_Work required_:
For the records below, output each line exactly as it appears, from the first through the line with "manipulate the response.</span></span>".

Stored data entries
——————
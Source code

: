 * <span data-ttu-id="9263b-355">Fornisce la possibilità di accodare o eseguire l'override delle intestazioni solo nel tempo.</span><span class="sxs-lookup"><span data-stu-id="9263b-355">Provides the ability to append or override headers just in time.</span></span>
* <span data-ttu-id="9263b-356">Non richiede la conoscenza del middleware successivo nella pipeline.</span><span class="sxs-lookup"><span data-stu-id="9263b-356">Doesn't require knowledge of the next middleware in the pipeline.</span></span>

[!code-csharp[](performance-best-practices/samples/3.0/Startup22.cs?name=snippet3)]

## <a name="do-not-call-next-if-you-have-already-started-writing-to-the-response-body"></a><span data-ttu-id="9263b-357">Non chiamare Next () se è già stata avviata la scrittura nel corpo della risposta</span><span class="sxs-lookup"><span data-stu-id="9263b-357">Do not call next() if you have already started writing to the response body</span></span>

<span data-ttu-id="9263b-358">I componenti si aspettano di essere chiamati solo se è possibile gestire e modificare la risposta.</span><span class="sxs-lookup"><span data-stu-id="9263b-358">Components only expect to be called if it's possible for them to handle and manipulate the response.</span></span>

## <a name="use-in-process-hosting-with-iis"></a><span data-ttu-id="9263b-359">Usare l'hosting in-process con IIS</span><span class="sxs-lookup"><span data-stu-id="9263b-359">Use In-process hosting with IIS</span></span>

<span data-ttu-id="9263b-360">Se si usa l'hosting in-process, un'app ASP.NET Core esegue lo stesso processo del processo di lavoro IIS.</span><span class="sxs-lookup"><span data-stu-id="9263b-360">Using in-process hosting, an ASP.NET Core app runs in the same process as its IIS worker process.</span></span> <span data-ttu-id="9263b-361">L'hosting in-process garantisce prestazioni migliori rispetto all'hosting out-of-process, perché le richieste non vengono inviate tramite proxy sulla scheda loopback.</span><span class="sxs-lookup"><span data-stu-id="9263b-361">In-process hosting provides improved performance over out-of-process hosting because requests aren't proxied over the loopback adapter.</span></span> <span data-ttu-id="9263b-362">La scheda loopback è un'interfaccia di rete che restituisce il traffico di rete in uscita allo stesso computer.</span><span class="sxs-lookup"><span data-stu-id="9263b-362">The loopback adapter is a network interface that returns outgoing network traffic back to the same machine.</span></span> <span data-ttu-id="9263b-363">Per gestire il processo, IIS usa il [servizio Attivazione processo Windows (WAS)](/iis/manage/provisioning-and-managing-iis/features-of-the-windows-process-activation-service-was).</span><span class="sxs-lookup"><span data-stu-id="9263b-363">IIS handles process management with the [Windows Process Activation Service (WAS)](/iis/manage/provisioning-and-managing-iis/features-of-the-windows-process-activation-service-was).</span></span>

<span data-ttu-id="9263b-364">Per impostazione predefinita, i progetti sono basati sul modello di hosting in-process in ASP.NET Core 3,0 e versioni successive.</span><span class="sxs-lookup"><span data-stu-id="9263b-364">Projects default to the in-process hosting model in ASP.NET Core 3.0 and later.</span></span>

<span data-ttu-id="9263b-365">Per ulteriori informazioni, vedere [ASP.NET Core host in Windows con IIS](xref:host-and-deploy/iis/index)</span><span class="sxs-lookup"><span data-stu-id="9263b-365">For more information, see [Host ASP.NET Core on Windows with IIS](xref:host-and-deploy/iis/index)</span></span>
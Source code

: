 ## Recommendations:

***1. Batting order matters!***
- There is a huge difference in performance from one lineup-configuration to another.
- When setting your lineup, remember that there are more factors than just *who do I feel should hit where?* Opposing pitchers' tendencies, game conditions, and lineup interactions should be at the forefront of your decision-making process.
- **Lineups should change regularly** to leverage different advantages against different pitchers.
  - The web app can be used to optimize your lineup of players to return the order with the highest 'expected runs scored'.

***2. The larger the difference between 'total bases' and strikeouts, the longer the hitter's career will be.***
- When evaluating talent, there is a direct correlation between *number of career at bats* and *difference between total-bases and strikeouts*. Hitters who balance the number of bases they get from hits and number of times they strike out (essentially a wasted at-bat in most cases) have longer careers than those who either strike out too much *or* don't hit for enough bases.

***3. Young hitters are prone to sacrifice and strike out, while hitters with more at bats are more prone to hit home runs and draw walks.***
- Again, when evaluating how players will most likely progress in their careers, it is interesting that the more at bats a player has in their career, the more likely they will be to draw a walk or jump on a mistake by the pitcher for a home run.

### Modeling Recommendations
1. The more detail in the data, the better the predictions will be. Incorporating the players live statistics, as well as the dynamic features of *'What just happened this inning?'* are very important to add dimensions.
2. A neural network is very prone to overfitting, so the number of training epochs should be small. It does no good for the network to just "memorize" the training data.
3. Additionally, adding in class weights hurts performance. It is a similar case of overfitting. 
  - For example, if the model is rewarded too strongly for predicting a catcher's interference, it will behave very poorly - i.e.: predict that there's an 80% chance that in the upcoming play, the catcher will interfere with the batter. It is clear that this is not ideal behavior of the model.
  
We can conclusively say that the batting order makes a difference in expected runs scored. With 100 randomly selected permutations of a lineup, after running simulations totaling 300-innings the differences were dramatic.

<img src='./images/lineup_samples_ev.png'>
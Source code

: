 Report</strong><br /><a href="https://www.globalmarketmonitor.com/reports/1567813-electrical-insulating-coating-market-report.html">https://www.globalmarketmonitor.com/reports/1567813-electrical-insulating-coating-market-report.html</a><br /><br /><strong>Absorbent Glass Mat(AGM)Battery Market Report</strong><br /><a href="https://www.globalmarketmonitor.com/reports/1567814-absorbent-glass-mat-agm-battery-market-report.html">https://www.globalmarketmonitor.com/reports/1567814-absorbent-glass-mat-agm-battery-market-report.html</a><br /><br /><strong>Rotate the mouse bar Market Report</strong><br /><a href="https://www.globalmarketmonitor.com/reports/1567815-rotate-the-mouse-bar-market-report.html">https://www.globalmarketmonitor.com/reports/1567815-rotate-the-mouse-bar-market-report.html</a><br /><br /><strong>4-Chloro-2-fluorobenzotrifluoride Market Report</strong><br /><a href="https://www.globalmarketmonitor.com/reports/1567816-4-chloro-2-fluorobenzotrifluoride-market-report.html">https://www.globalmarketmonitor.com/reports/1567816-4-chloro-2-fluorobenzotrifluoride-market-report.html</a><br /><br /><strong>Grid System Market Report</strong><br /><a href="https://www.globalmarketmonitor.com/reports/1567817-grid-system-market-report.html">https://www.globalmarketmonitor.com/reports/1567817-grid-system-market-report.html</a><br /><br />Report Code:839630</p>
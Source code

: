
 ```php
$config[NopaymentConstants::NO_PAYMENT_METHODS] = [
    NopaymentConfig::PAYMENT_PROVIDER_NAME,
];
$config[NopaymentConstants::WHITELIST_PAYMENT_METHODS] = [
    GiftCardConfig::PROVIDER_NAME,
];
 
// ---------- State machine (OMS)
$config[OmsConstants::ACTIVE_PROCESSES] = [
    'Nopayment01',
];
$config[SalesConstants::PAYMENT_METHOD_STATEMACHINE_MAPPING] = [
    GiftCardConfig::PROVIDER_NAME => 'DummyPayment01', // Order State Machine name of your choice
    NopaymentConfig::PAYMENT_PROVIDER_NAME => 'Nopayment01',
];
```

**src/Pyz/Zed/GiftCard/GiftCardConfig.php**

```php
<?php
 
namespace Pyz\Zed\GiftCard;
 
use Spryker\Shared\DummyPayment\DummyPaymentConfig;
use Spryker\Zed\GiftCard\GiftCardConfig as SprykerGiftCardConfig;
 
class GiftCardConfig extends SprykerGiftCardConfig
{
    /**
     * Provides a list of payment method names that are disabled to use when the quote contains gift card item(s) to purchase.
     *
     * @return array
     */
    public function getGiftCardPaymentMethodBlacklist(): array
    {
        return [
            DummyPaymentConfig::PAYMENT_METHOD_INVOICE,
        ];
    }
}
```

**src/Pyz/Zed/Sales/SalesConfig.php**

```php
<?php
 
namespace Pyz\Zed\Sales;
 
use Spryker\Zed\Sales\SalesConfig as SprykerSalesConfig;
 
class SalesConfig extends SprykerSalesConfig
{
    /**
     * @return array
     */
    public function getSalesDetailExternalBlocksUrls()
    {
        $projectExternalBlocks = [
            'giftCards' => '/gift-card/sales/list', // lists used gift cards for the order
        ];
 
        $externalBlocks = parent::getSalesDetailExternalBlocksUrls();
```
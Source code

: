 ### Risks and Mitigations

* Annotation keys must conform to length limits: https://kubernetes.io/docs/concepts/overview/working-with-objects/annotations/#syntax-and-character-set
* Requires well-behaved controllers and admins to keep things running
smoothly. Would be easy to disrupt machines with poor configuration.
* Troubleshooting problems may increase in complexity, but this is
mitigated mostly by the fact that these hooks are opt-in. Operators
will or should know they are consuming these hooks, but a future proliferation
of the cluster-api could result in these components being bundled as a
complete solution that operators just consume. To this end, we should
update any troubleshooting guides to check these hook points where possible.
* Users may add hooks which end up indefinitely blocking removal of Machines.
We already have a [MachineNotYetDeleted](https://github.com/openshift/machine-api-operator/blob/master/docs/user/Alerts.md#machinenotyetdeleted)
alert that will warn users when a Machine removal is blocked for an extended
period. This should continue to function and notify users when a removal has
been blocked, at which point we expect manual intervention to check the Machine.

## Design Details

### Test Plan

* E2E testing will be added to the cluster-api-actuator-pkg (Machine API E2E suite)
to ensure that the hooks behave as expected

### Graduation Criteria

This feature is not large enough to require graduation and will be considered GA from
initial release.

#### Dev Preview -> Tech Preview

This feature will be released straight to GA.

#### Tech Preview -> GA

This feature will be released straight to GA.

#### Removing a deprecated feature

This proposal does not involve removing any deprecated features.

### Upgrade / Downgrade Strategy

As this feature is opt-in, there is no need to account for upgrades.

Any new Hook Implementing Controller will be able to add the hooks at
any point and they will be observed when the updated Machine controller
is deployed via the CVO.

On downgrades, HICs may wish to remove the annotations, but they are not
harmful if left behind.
——————
_Response box_:
Source code

: * <span data-ttu-id="9263b-355">Fornisce la possibilità di accodare o eseguire l'override delle intestazioni solo nel tempo.</span><span class="sxs-lookup"><span data-stu-id="9263b-355">Provides the ability to append or override headers just in time.</span></span>
* <span data-ttu-id="9263b-356">Non richiede la conoscenza del middleware successivo nella pipeline.</span><span class="sxs-lookup"><span data-stu-id="9263b-356">Doesn't require knowledge of the next middleware in the pipeline.</span></span>

[!code-csharp[](performance-best-practices/samples/3.0/Startup22.cs?name=snippet3)]

## <a name="do-not-call-next-if-you-have-already-started-writing-to-the-response-body"></a><span data-ttu-id="9263b-357">Non chiamare Next () se è già stata avviata la scrittura nel corpo della risposta</span><span class="sxs-lookup"><span data-stu-id="9263b-357">Do not call next() if you have already started writing to the response body</span></span>

<span data-ttu-id="9263b-358">I componenti si aspettano di essere chiamati solo se è possibile gestire e modificare la risposta.</span><span class="sxs-lookup"><span data-stu-id="9263b-358">Components only expect to be called if it's possible for them to handle and manipulate the response.</span></span>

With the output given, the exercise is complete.